|The Telegraph: Men want cuddles ...
We certainly don't seem to be very good at valuing sex as a part of relationships. Over the weekend, I was surprised to read a moving confession from a man describing himself as "the rejected husband," who describes the misery and rejection of being in a relationship where sex has died. "I ache for you," he writes. "Not for sex, but for sex with you."What the article didn't make clear, was that this specifically rejected husband is a father of three whose wife will only "reciprocate the physical contact," as he explains, "on a Saturday, long after our last child is asleep." He concedes that they have "long working days made more frenetic by three energetic kids." -- Yet he complains:
I'm tired of you being tired all the time. Do you have to go to the gym quite so often? Must you devote so much energy to the PTA?Perhaps this rejected husband should drop the cuddly foot strokes and suggest a quicky to his wife. Perhaps the idea of "sex with you" sounds like too big of a production to her; something to be left for an occasional Saturday night.

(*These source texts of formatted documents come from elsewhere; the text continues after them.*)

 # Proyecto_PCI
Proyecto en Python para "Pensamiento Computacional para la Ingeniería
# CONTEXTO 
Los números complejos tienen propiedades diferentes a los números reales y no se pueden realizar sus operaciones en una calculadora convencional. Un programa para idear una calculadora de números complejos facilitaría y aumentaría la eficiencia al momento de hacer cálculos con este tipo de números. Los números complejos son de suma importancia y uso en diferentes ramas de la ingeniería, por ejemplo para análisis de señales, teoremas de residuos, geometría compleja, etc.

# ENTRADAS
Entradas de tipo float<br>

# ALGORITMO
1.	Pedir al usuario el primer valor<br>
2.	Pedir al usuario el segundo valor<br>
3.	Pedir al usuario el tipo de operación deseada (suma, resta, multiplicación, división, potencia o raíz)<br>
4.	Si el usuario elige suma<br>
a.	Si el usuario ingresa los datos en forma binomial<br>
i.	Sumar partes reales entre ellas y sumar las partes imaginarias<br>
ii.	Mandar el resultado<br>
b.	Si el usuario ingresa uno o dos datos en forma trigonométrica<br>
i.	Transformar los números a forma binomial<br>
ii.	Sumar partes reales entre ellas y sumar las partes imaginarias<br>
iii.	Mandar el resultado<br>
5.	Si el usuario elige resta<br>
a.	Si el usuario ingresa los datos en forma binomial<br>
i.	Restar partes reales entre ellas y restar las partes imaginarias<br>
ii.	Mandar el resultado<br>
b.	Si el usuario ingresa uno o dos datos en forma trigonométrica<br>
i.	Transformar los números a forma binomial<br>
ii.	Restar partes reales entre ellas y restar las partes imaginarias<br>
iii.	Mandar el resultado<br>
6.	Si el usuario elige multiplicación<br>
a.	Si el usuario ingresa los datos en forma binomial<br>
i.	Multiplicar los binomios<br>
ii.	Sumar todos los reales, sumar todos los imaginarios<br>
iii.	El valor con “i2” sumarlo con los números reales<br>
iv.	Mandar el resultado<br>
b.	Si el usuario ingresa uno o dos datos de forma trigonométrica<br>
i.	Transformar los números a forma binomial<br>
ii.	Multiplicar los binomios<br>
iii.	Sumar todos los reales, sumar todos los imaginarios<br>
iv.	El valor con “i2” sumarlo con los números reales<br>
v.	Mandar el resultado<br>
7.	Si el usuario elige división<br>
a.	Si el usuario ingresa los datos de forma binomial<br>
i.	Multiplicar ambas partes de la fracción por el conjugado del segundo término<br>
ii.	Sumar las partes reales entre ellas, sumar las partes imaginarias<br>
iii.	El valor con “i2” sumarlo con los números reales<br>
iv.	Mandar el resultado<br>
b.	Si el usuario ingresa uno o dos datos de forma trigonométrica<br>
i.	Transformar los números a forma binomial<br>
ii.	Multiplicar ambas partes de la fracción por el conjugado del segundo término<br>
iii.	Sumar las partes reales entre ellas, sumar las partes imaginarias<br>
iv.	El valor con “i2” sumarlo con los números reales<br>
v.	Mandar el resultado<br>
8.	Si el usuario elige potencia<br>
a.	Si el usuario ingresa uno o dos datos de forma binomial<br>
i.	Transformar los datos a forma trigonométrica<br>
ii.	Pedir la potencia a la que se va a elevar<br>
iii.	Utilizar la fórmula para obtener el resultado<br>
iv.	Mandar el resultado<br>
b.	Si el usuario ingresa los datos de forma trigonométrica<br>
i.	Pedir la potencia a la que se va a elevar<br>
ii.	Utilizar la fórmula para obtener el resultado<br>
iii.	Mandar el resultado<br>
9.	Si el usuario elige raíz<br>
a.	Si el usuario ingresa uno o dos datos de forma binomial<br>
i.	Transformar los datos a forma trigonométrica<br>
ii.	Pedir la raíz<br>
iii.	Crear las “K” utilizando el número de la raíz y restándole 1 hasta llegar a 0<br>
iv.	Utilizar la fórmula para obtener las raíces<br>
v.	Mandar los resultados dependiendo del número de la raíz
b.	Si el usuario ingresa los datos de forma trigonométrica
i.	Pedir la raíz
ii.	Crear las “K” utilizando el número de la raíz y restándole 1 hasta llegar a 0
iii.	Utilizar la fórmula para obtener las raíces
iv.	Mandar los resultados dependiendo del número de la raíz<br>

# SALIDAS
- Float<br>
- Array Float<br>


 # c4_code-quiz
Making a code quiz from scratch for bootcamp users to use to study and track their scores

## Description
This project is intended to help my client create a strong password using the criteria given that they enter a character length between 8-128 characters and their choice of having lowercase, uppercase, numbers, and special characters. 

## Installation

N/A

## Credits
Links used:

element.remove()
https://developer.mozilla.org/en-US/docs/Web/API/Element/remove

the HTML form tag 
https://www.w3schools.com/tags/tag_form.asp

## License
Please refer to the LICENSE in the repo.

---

If this were the case, I can actually relate -- in light of the practical, physical, and emotional demands of motherhood. Before our daughter was born, my husband and I could and would indulge in sex on a daily basis. After it's been different. And not just immediately afterwards, during those six weeks after giving birth when women are advised to abstain, which according to the Guardian is the only "reasonable" allotted time for women to opt out of sex:
It's actually pretty reasonable to expect sex to be a continuous part of a relationship; the partner who's being unreasonable is the one who's decided on their own that physical intimacy is over – not because of health problems, other relationships issues or an immediate obstacle such as just having had children, but purely because he or she doesn't fancy bunking up any more. (my emphasis)
Even as a mother of a three-year-old, I can still feel too touched out for cuddles and that big production kind of "sex with you," but I can crave a quicky.
Time is an issue too. I get so little uninterrupted time to focus on something: my writing and research in particular. At the end of the day, I crave that. Sure, I can sympathize with the "rejected husband" who is in despair because of his wife's preference for "endless reruns of Morse" over him. On the other hand, watching a DVD feels like the only chance I have these days to completely zone out. A Saturday to my liking? -- A quicky followed by a movie.
Reports the Guaridan:
Another "encouraging way that the Kinsey report went against expectations was by showing that women became more sexually satisfied as they got older (the researchers guessed that this might be a result of children growing up relieving stress on mothers, while reduced anxiety about fertility made sex more enjoyable for women)." (my emphasis)In other words, the time will come again when we can act like rabbits around this house, and that will be nice. But in the meantime, I remain an advocate of the quicky.